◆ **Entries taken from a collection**
━━━━━━━━━━━━━━━━━━━━

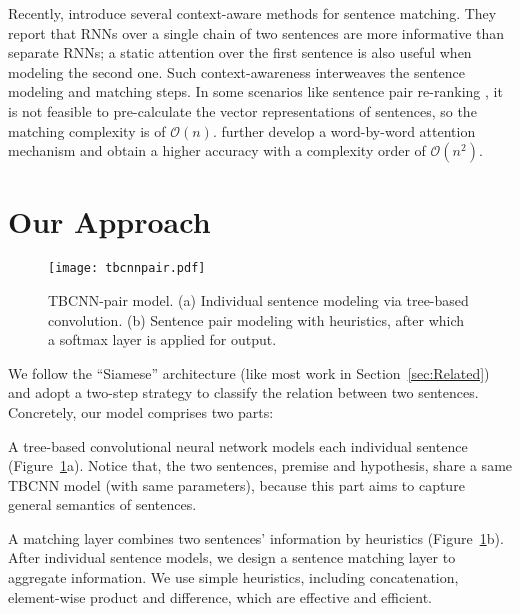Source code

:\documentclass[11pt]{article}
\begin{document}
Recently,  introduce several context-aware methods for sentence matching. They report that RNNs over a single chain of two sentences are more informative than separate RNNs; a static attention over the first sentence is also useful when modeling the second one. Such context-awareness interweaves the sentence modeling and matching steps. In some scenarios like sentence pair re-ranking \cite{sigir}, it is not feasible to pre-calculate the vector representations of sentences, so the matching complexity is of $\mathcal{O}(n)$.  further develop a word-by-word attention mechanism and obtain a higher accuracy with a complexity order of $\mathcal{O}(n^2)$.
 
\vspace{-.1cm}
\section{Our Approach}\label{sec:Approach}
\vspace{-.1cm}


\begin{figure}[!t]
\centering
\texttt{[image: tbcnnpair.pdf]}
\vspace{-.8cm plus 0cm minus 0cm}
\caption{TBCNN-pair model. (a) Individual sentence modeling via tree-based convolution. (b) Sentence pair modeling with heuristics, after which a softmax layer is applied for output.}\label{fig:model}

\end{figure}
We follow the ``Siamese'' architecture (like most work in Section~\ref{sec:Related}) and adopt a two-step strategy to classify the relation between two sentences. Concretely, our model comprises two parts:

\begin{compactitem}[\ \ $\bullet$]
\item A tree-based convolutional neural network models each individual sentence (Figure~\ref{fig:model}a). Notice that, the two sentences, premise and hypothesis, share a same TBCNN model (with same parameters), because this part aims to capture general semantics of sentences.

\item A matching layer combines two sentences' information by heuristics (Figure~\ref{fig:model}b). After individual sentence models, we design a sentence matching layer to aggregate information. We use simple heuristics, including concatenation, element-wise product and difference, which are effective and efficient.
\end{compactitem}
\end{document}
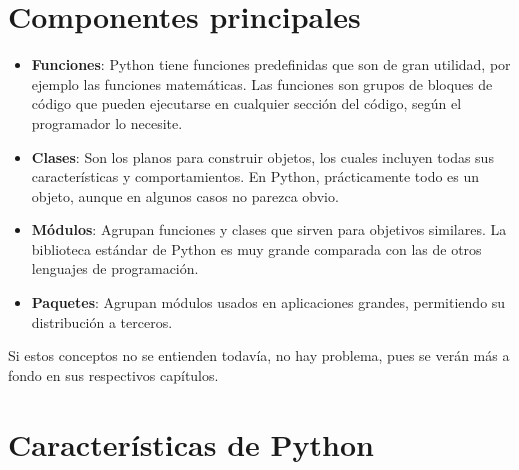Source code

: \section{Componentes principales}

\begin{itemize}
  \item \textbf{Funciones}: Python tiene funciones predefinidas que son de gran utilidad, por ejemplo las funciones matemáticas. Las funciones son grupos de bloques de código que pueden ejecutarse en cualquier sección del código, según el programador lo necesite.
  
  \item \textbf{Clases}: Son los planos para construir objetos, los cuales incluyen todas sus características y comportamientos. En Python, prácticamente todo es un objeto, aunque en algunos casos no parezca obvio.
  
  \item \textbf{Módulos}: Agrupan funciones y clases que sirven para objetivos similares. La biblioteca estándar de Python es muy grande comparada con las de otros lenguajes de programación.
  
  \item \textbf{Paquetes}: Agrupan módulos usados en aplicaciones grandes, permitiendo su distribución a terceros.
  
\end{itemize}

Si estos conceptos no se entienden todavía, no hay problema, pues se verán más a fondo en sus respectivos capítulos.

\section{Características de Python}

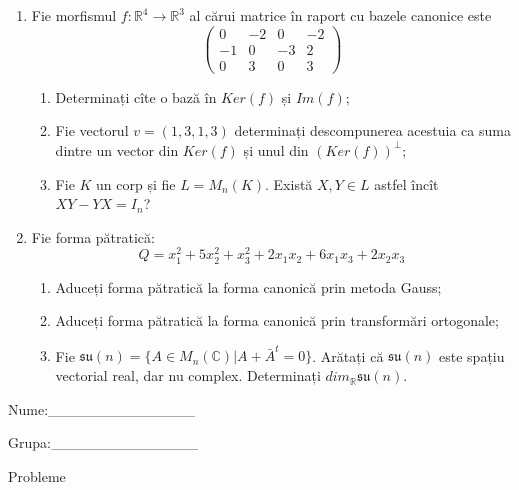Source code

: \documentclass{article}
\begin{document}
\begin{enumerate}
 \item Fie morfismul $f:\mathbb{R}^4 \to \mathbb{R}^3$ al cărui matrice în raport cu bazele canonice este
$$\begin{pmatrix}
0&-2&0&-2\\
-1&0&-3&2\\
0&3&0&3
\end{pmatrix}$$

\begin{enumerate}
\item Determinați cîte o bază în $Ker(f)$ și $Im(f)$;
\item Fie vectorul $v=(1,3,1,3)$ determinați descompunerea acestuia ca suma dintre un vector din $Ker(f)$ și unul din $(Ker(f))^\perp$;
\item Fie $K$ un corp și fie $L=M_n(K)$. Există $X,Y \in L$ astfel încît $XY-YX=I_n$?  
\end{enumerate}
\item Fie forma pătratică:
$$Q= x_1^2+5x_2^2+x_3^2+2x_1x_2+6x_1x_3+2x_2x_3$$

\begin{enumerate}
\item Aduceți forma pătratică la forma canonică prin metoda Gauss;
\item Aduceți forma pătratică la forma canonică prin transformări ortogonale;
\item Fie $\mathfrak{su}(n)=\{ A \in M_n(\mathbb{C}) | A+\bar{A}^t=0\}$. Arătați că $\mathfrak{su}(n)$ este spațiu vectorial real, dar nu complex.
Determinați $dim_{\mathbb{R}}\mathfrak{su}(n)$.
\end{enumerate}
\end{enumerate}
\newpage
\begin{flushright}
Nume:\_\_\_\_\_\_\_\_\_\_\_\_\_\_
 
 
Grupa:\_\_\_\_\_\_\_\_\_\_\_\_\_\_
\end{flushright}
\begin{center}
\vspace{2cm}
{\Large Probleme}
\vspace{2cm}
\end{center}
\end{document}
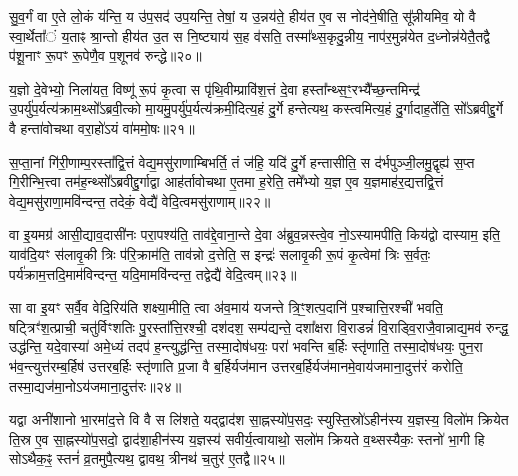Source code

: {\anuvakamend[{अ॒सि॒ष्य॒तीति॑ जुहु॒याथ्सा॒यम्प्रा॑तरुप॒सद॒श्चतु॑र्विꣳशतिः॒ सञ्च॒तुरो\-ऽग्रे॒ षोड॑श च}]}%

सु॒व॒र्गं वा ए॒ते लो॒कं य॑न्ति॒ य उ॑प॒सद॑ उप॒यन्ति॒ तेषां॒ य उ॒न्नय॑ते॒ हीय॑त ए॒व स नोद॑ने॒षीति॒ सू᳚न्नीयमिव॒ यो वै स्वा॒र्थेता᳚ं य॒ताꣴ श्रा॒न्तो हीय॑त उ॒त स नि॒ष्ट्याय॑ स॒ह व॑सति॒ तस्मा᳚थ्स॒कृदु॒न्नीय॒ नाप॑र॒मुन्न॑येत द॒ध्नोन्न॑येतै॒तद्वै प॑शू॒नाꣳ रू॒पꣳ रू॒पेणै॒व प॒शूनव॑ रुन्द्धे॥२०॥

य॒ज्ञो दे॒वेभ्यो॒ निला॑यत॒ विष्णू॑ रू॒पं कृ॒त्वा स पृ॑थि॒वीम्प्रावि॑श॒त्तं दे॒वा हस्ता᳚न्थ्स॒ꣳ॒रभ्यै᳚च्छ॒न्तमिन्द्र॑ उ॒पर्यु॑प॒र्यत्य॑क्राम॒थ्सो᳚\-ऽब्रवी॒त्को मा॒यमु॒पर्यु॑प॒र्यत्य॑क्रमी॒दित्य॒हं दु॒र्गे हन्तेत्यथ॒ कस्त्वमित्य॒हं दु॒र्गादाह॒र्तेति॒ सो᳚\-ऽब्रवीद्दु॒र्गे वै हन्ता॑वोचथा वरा॒हो॑\-ऽयं वा॑ममो॒षः॥२१॥

स॒प्ता॒नां गि॑री॒णाम्प॒रस्ता᳚द्वि॒त्तं वेद्य॒मसु॑राणाम्बिभर्ति॒ तं ज॑हि॒ यदि॑ दु॒र्गे हन्तासीति॒ स द॑र्भपुञ्जी॒लमु॒द्वृह्य॑ स॒प्त गि॒रीन्भि॒त्त्वा तम॑ह॒न्थ्सो᳚\-ऽब्रवीद्दु॒र्गाद्वा आह॑र्तावोचथा ए॒तमा ह॒रेति॒ तमे᳚भ्यो य॒ज्ञ ए॒व य॒ज्ञमाह॑र॒द्यत्तद्वि॒त्तं वेद्य॒मसु॑राणा॒मवि॑न्दन्त॒ तदेकं॒ वेद्यै॑ वेदि॒त्वमसु॑राणाम्॥२२॥

वा इ॒यमग्र॑ आसी॒द्याव॒दासी॑नः परा॒पश्य॑ति॒ ताव॑द्दे॒वाना॒न्ते दे॒वा अ॑ब्रुव॒न्नस्त्वे॒व नो॒\-ऽस्यामपीति॒ किय॑द्वो दास्याम॒ इति॒ याव॑दि॒यꣳ स॑लावृ॒की त्रिः प॑रि॒क्राम॑ति॒ ताव॑न्नो द॒त्तेति॒ स इन्द्रः॑ सलावृ॒की रू॒पं कृ॒त्वेमां त्रिः स॒र्वतः॒ पर्य॑क्राम॒त्तदि॒माम॑विन्दन्त॒ यदि॒मामवि॑न्दन्त॒ तद्वेद्यै॑ वेदि॒त्वम्॥२३॥

सा वा इ॒यꣳ सर्वै॒व वेदि॒रिय॑ति शक्ष्या॒मीति॒ त्वा अ॑व॒माय॑ यजन्ते त्रि॒ꣳ॒शत्प॒दानि॑ प॒श्चात्ति॒रश्ची॑ भवति॒ षट्त्रिꣳ॑श॒त्प्राची॒ चतु॑र्विꣳशतिः पु॒रस्ता᳚त्ति॒रश्ची॒ दश॑दश॒ सम्प॑द्यन्ते॒ दशा᳚क्षरा वि॒राडन्नं॑ वि॒राड्वि॒राजै॒वान्नाद्य॒मव॑ रुन्द्ध॒ उद्ध॑न्ति॒ यदे॒वास्या॑ अमे॒ध्यं तदप॑ ह॒न्त्युद्ध॑न्ति॒ तस्मा॒दोष॑धयः॒ परा॑ भवन्ति ब॒र्\mbox{}हिः स्तृ॑णाति॒ तस्मा॒दोष॑धयः॒ पुन॒रा भ॑व॒न्त्युत्त॑रम्ब॒र्\mbox{}हिष॑ उत्तरब॒र्\mbox{}हिः स्तृ॑णाति प्र॒जा वै ब॒र्\mbox{}हिर्यज॑मान उत्तरब॒र्\mbox{}हिर्यज॑मानमे॒वाय॑जमाना॒दुत्त॑रं करोति॒ तस्मा॒द्यज॑मा॒नो\-ऽय॑जमाना॒दुत्त॑रः॥२४॥

{}%

यद्वा अनी॑शानो भा॒रमा॑द॒त्ते वि वै स लि॑शते॒ यद्द्वाद॑श सा॒ह्नस्यो॑प॒सदः॒ स्युस्ति॒स्रो॑\-ऽहीन॑स्य य॒ज्ञस्य॒ विलो॑म क्रियेत ति॒स्र ए॒व सा॒ह्नस्यो॑प॒सदो॒ द्वाद॑शा॒हीन॑स्य य॒ज्ञस्य॑ सवीर्य॒त्वायाथो॒ सलो॑म क्रियते व॒थ्सस्यैकः॒ स्तनो॑ भा॒गी हि सो\-ऽथैक॒ꣴ॒ स्तनं॑ व्र॒तमुपै॒त्यथ॒ द्वावथ॒ त्रीनथ॑ च॒तुर॑ ए॒तद्वै॥२५॥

━━━━━━━━━━━━━━━━━━━━

◆ **WHAT THE EXERCISE ASKS**
Repeat, with no pictures, every line from the top of the entries above through the line that has "plus 0cm minus", keeping each one exact.

◆ **WORKED SOLUTION**
Source code

:\documentclass[11pt]{article}
\begin{document}
Recently,  introduce several context-aware methods for sentence matching. They report that RNNs over a single chain of two sentences are more informative than separate RNNs; a static attention over the first sentence is also useful when modeling the second one. Such context-awareness interweaves the sentence modeling and matching steps. In some scenarios like sentence pair re-ranking \cite{sigir}, it is not feasible to pre-calculate the vector representations of sentences, so the matching complexity is of $\mathcal{O}(n)$.  further develop a word-by-word attention mechanism and obtain a higher accuracy with a complexity order of $\mathcal{O}(n^2)$.
 
\vspace{-.1cm}
\section{Our Approach}\label{sec:Approach}
\vspace{-.1cm}


\begin{figure}[!t]
\centering
\texttt{[image: tbcnnpair.pdf]}
\vspace{-.8cm plus 0cm minus 0cm}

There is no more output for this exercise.